Objectifs à Horizon 2028
SNCF Énergie s’est fixé des objectifs ambitieux pour 2028 en matière de production d’électricité renouvelable. Avec une consommation annuelle totale d’environ 5,5 TWh, l’entreprise a déjà sécurisé près de 1,1 TWh/an via des PPA, répartis sur un large portefeuille de 24 projets. La majorité de cette électricité provient de projets photovoltaïques, démontrant un engagement fort envers l’énergie solaire.
Le futur portefeuille de la SNCF est principalement composé d’installations en exploitation. Actuellement, quinze centrales photovoltaïques sont déjà en service, générant près de 620 GWh/an. Un dernier contrat est en cours de signature, et son finalisation marquera la fin de la première phase de la stratégie PPA, garantissant ainsi que la SNCF puisse couvrir environ 20 % de ses besoins en énergie électrique.
Stratégie de Contrats d’Achat d’Électricité (PPA)
En 2025, SNCF Énergie a principalement opté pour des contrats de type brownfield, une stratégie justifiée par les défis rencontrés avec les projets greenfield.
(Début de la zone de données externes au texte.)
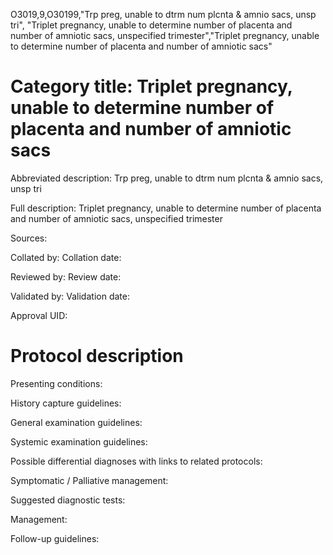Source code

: O3019,9,O30199,"Trp preg, unable to dtrm num plcnta & amnio sacs, unsp tri", "Triplet pregnancy, unable to determine number of placenta and number of amniotic sacs, unspecified trimester","Triplet pregnancy, unable to determine number of placenta and number of amniotic sacs"
# Category title: Triplet pregnancy, unable to determine number of placenta and number of amniotic sacs

Abbreviated description: Trp preg, unable to dtrm num plcnta & amnio sacs, unsp tri

Full description: Triplet pregnancy, unable to determine number of placenta and number of amniotic sacs, unspecified trimester

Sources:

Collated by:
Collation date:

Reviewed by:
Review date:

Validated by:
Validation date:

Approval UID:

# Protocol description

Presenting conditions:

History capture guidelines:

General examination guidelines:

Systemic examination guidelines:

Possible differential diagnoses with links to related protocols:

Symptomatic / Palliative management:

Suggested diagnostic tests:

Management:

Follow-up guidelines:
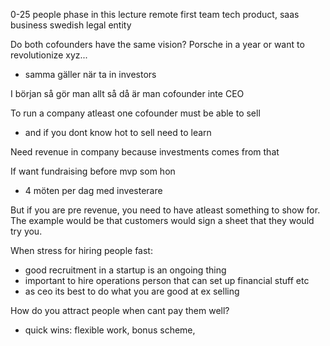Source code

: 
0-25 people phase in this lecture
remote first team
tech product, saas business
swedish legal entity


Do both cofounders have the same vision? Porsche in a year or want to revolutionize xyz...
- samma gäller när ta in investors

I början så gör man allt så då är man cofounder inte CEO

To run a company atleast one cofounder must be able to sell
- and if you dont know hot to sell need to learn

Need revenue in company because investments comes from that

If want fundraising before mvp som hon
- 4 möten per dag med investerare

But if you are pre revenue, you need to have atleast something to show for. 
The example would be that customers would sign a sheet that they would try you.


When stress for hiring people fast:
- good recruitment in a startup is an ongoing thing
- important to hire operations person that can set up financial stuff etc
- as ceo its best to do what you are good at ex selling

How do you attract people when cant pay them well?
- quick wins: flexible work, bonus scheme, 




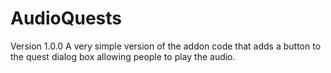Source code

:# AudioQuests

Version 1.0.0 
A very simple version of the addon code that adds a button to the quest dialog box allowing people to play the audio.
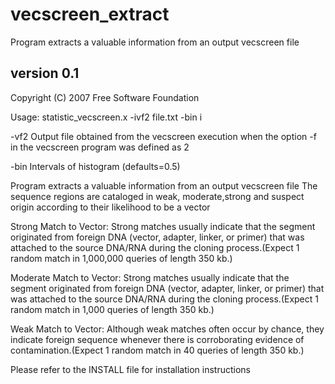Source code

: # vecscreen_extract
Program extracts a valuable information from an output vecscreen file

 version 0.1
------------

Copyright (C) 2007 Free Software Foundation


Usage: statistic_vecscreen.x -ivf2 file.txt -bin i

-vf2 Output file obtained from the vecscreen execution when the option -f in the vecscreen
     program was defined as 2

-bin Intervals of histogram (defaults=0.5)

Program extracts a valuable information from an output vecscreen file
The sequence regions are cataloged in weak, moderate,strong and suspect origin according
to their likelihood to be a vector


Strong Match to Vector: Strong matches usually indicate that the segment originated from 
foreign DNA (vector, adapter, linker, or primer) that was attached to the source DNA/RNA 
during the cloning process.(Expect 1 random match in 1,000,000 queries of length 350 kb.)


Moderate Match to Vector: Strong matches usually indicate that the segment originated from 
foreign DNA (vector, adapter, linker, or primer) that was attached to the source DNA/RNA 
during the cloning process.(Expect 1 random match in 1,000 queries of length 350 kb.)


Weak Match to Vector: Although weak matches often occur by chance, they indicate foreign 
sequence whenever there is corroborating evidence of contamination.(Expect 1 random match 
in 40 queries of length 350 kb.)


Please refer to the INSTALL file for installation instructions
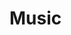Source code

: # Music


<head>
	<meta charset="utf-8" />
	<title></title>	
<!-- require APlayer -->
<link rel="stylesheet" href="https://cdn.jsdelivr.net/npm/aplayer/dist/APlayer.min.css">
<script src="https://cdn.jsdelivr.net/npm/aplayer/dist/APlayer.min.js"></script>
<!-- require MetingJS -->
<script src="https://cdn.jsdelivr.net/npm/meting@2.0.1/dist/Meting.min.js"></script>
</head>

<br>
<br>
<br>

<meting-js
	server="netease"
	type="playlist"
	id="475880231"
	>
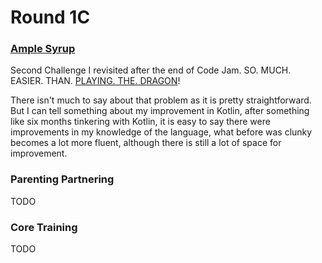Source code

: # Round 1C

### [Ample Syrup](a/README.md)

Second Challenge I revisited after the end of Code Jam. SO. MUCH. EASIER. THAN. [PLAYING. THE. DRAGON](../round1A/c/README.md)!

There isn't much to say about that problem as it is pretty straightforward. But I can tell something about my improvement in Kotlin, after something like six months tinkering with Kotlin, it is easy to say there were improvements in my knowledge of the language, what before was clunky becomes a lot more fluent, although there is still a lot of space for improvement.

### Parenting Partnering

TODO

### Core Training

TODO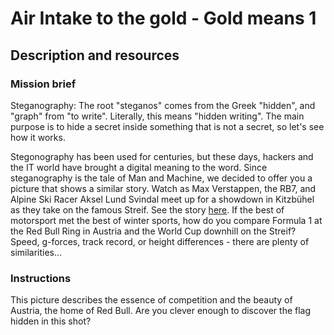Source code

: # Air Intake to the gold - Gold means 1

## Description and resources

### Mission brief

Steganography: The root "steganos" comes from the Greek "hidden", and "graph" from "to write". Literally, this means "hidden writing". The main purpose is to hide a secret inside something that is not a secret, so let's see how it works.

Stegonography has been used for centuries, but these days, hackers and the IT world have brought a digital meaning to the word. Since steganography is the tale of Man and Machine, we decided to offer you a picture that shows a similar story. Watch as Max Verstappen, the RB7, and Alpine Ski Racer Aksel Lund Svindal meet up for a showdown in Kitzbühel as they take on the famous Streif. See the story [here](https://www.youtube.com/watch?v=gkwoK0EfKdc). If the best of motorsport met the best of winter sports, how do you compare Formula 1 at the Red Bull Ring in Austria and the World Cup downhill on the Streif? Speed, g-forces, track record, or height differences - there are plenty of similarities...

### Instructions

This picture describes the essence of competition and the beauty of Austria, the home of Red Bull. Are you clever enough to discover the flag hidden in this shot?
Les délais de mise en service, souvent prolongés par des exigences réglementaires, ont conduit l’entreprise à privilégier des installations déjà opérationnelles. Le contrat signé avec Reden est un exemple typique de cette approche, permettant une visibilité immédiate sur la production d’électricité.
Au cours de ces dernières années, comme la SNCF l’a constaté, près de 80 % des projets ont subi des retards significatifs, ce qui a nécessité une réévaluation des stratégies de contractualisation. En conséquence, pour 2025, la SNCF s’est engagée à signer plusieurs PPA brownfield afin de limiter le risque lié aux calendriers de mise en production tout en assurant une transition énergétique fiable.
Gestion de l’Intermittence et Stockage
Une caractéristique notable de SNCF Énergie est son statut de fournisseur d’électricité, lui permettant de gérer efficacement son portefeuille de PPA tout en surveillant l’équilibre de sa production. L’intégration de solutions de stockage n’est pas encore une priorité, car l’entreprise a réussi à internaliser le risque d’intermittence.
Des parcs énergétiques peuvent produire plus ou moins d’électricité que prévu, ce qui offre une certaine flexibilité pour revendre ou acheter de l’électricité sur le marché selon les besoins.
Actuellement, le bilan énergétique de SNCF Énergie est positif, malgré les fluctuations de production. Cela étant dit, l’administration n’exclut pas d’explorer à l’avenir des contrats portant sur des batteries stand-alone, afin de renforcer encore sa position sur le marché de l’énergie renouvelable.
Perspectives pour l’Énergie Renouvelable en France
La stratégie de la SNCF s’inscrit dans une dynamique plus vaste que l’on observe en France et à l’échelle mondiale, où l’énergie renouvelable est un enjeu majeur. Les acteurs du secteur se tournent vers des solutions innovantes pour assurer une transition énergétique efficace. Des plateformes comme ces initiatives démontrent la nécessité de renouveler les infrastructures et d’intégrer des méthodes durables partout sur le territoire.
Des rapports récents, tels que celui de la commission européenne, appellent à une évolution vers des infrastructures à faible émission de carbone. Cela accentue l’exigence de davantage de projets comme ceux menés par SNCF Énergie pour rendre le système énergétique français plus résilient et durable.